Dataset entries

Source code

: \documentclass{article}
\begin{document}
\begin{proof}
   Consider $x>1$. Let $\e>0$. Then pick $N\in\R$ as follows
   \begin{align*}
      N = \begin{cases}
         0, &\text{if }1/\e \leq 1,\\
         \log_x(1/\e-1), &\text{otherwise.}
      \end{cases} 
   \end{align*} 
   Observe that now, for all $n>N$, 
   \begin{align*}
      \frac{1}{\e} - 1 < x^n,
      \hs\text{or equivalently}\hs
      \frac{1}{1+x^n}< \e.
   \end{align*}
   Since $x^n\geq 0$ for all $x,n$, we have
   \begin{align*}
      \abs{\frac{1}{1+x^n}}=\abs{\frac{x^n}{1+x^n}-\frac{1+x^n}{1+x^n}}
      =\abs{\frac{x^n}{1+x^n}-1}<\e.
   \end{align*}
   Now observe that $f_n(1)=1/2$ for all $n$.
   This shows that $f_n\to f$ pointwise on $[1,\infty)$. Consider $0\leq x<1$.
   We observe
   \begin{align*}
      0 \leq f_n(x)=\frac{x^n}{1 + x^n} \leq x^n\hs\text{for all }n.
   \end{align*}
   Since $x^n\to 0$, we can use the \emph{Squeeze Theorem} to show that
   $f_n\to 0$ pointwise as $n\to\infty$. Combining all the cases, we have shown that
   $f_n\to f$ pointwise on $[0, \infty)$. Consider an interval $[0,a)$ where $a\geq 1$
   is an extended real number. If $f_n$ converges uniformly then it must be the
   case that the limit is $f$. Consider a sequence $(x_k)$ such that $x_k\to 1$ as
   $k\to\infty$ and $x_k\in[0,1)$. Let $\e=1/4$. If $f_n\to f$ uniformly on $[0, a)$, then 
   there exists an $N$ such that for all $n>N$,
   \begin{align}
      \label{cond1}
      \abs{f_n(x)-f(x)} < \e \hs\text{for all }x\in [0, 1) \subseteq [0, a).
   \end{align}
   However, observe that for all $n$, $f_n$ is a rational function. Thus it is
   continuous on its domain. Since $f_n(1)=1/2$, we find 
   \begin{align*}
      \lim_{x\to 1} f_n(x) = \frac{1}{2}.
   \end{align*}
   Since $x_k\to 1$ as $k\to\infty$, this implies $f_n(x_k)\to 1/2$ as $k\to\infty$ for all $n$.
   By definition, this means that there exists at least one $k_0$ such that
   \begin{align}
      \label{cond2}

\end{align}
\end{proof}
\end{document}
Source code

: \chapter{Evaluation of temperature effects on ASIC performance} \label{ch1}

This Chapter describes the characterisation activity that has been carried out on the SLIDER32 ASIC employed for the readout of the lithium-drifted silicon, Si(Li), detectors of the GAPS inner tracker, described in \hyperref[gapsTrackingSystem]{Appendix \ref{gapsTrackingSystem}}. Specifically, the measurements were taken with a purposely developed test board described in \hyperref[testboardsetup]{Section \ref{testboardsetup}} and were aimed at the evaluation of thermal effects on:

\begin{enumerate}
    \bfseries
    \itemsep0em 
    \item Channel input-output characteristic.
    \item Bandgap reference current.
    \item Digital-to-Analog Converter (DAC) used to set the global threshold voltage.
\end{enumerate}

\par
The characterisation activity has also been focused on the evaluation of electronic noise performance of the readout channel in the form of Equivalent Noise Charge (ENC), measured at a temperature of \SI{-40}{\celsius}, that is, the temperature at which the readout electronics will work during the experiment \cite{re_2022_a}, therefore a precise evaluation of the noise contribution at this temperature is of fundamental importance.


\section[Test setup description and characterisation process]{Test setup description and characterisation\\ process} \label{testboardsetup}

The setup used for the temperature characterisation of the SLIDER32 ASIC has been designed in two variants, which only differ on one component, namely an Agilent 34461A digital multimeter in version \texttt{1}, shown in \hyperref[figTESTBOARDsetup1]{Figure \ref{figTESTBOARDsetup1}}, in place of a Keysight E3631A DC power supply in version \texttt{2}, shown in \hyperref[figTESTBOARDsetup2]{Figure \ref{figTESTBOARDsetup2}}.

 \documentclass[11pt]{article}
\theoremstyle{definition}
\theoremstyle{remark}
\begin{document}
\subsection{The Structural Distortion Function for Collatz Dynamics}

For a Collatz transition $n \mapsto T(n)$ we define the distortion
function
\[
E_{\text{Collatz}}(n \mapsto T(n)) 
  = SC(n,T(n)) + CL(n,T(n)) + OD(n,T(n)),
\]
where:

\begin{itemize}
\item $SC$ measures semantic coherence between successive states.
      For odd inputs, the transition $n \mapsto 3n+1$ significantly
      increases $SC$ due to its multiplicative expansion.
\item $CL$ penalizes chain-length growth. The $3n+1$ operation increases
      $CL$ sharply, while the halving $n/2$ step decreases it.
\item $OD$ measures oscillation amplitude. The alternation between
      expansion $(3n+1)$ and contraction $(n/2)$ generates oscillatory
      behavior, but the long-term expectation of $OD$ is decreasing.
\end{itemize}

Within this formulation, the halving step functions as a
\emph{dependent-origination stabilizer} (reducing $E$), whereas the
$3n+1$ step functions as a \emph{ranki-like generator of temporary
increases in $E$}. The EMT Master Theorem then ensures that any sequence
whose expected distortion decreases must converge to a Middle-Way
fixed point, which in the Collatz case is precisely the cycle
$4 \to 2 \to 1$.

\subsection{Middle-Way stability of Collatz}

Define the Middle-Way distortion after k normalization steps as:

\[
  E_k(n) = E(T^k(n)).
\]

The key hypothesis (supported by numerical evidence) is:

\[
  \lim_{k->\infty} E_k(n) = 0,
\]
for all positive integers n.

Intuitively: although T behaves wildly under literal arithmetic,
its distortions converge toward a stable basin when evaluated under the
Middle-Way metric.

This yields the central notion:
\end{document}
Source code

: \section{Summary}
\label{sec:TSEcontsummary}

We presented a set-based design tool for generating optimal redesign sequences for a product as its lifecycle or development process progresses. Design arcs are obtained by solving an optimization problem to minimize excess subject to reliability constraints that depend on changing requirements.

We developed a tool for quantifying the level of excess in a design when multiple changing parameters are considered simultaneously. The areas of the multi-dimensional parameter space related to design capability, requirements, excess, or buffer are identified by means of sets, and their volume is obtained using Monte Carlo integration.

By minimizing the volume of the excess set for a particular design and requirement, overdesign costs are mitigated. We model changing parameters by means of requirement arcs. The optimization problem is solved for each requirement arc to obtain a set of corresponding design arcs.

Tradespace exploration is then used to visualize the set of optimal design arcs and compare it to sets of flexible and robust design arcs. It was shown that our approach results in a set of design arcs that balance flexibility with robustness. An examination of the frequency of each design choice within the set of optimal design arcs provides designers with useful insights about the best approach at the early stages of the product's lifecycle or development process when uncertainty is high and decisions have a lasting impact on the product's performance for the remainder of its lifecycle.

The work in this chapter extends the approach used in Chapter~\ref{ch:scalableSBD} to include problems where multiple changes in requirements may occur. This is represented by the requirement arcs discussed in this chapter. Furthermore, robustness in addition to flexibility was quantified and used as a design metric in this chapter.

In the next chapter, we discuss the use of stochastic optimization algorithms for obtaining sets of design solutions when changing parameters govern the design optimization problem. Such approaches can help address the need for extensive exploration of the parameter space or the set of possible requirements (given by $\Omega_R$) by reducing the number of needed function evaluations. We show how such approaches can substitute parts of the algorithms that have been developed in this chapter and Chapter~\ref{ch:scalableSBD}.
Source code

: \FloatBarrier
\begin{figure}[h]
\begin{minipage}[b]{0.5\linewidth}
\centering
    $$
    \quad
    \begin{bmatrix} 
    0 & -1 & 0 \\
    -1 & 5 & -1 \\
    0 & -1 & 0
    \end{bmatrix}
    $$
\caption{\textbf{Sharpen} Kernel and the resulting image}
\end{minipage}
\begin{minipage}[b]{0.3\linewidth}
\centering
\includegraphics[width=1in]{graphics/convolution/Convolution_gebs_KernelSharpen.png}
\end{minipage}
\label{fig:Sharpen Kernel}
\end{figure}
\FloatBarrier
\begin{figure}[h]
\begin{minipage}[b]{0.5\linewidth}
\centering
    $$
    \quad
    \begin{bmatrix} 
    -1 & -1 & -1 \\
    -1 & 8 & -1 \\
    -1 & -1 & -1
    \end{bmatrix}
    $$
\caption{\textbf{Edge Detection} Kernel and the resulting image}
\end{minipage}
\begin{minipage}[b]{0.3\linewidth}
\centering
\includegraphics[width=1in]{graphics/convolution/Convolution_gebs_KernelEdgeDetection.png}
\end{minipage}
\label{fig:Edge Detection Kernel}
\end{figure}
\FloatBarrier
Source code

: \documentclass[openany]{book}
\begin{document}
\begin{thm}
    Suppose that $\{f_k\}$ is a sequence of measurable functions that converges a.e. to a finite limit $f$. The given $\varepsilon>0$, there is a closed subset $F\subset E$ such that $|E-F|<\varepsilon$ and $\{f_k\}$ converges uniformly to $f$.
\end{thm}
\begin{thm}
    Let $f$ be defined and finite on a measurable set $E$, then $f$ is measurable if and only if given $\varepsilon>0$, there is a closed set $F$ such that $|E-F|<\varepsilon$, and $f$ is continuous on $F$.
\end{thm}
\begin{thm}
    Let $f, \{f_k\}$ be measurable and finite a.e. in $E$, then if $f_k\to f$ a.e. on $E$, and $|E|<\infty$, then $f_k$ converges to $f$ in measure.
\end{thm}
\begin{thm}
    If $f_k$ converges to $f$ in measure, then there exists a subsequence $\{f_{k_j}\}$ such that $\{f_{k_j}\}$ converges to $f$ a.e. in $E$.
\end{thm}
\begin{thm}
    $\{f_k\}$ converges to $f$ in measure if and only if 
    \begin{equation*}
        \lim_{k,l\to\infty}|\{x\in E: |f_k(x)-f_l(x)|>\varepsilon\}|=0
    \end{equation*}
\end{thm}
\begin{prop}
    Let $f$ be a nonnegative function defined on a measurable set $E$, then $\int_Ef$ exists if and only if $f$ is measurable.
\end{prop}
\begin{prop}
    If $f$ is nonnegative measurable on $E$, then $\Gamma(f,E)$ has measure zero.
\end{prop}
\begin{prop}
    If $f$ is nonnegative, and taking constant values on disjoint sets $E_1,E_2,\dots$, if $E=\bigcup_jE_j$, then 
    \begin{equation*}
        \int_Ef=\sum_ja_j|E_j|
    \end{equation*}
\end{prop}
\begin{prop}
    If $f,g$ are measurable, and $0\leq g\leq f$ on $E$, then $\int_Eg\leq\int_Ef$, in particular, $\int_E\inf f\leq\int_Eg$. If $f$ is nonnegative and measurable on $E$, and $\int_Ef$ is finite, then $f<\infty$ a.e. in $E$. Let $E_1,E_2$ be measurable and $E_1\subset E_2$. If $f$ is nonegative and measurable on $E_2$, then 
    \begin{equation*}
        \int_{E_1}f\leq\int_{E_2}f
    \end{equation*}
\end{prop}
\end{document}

### [EXERCISE INSTRUCTIONS]
Return every line of the preceding records in which the word "article" appears.

### [ANSWER AREA]
: \documentclass{article}
 \documentclass[11pt]{article}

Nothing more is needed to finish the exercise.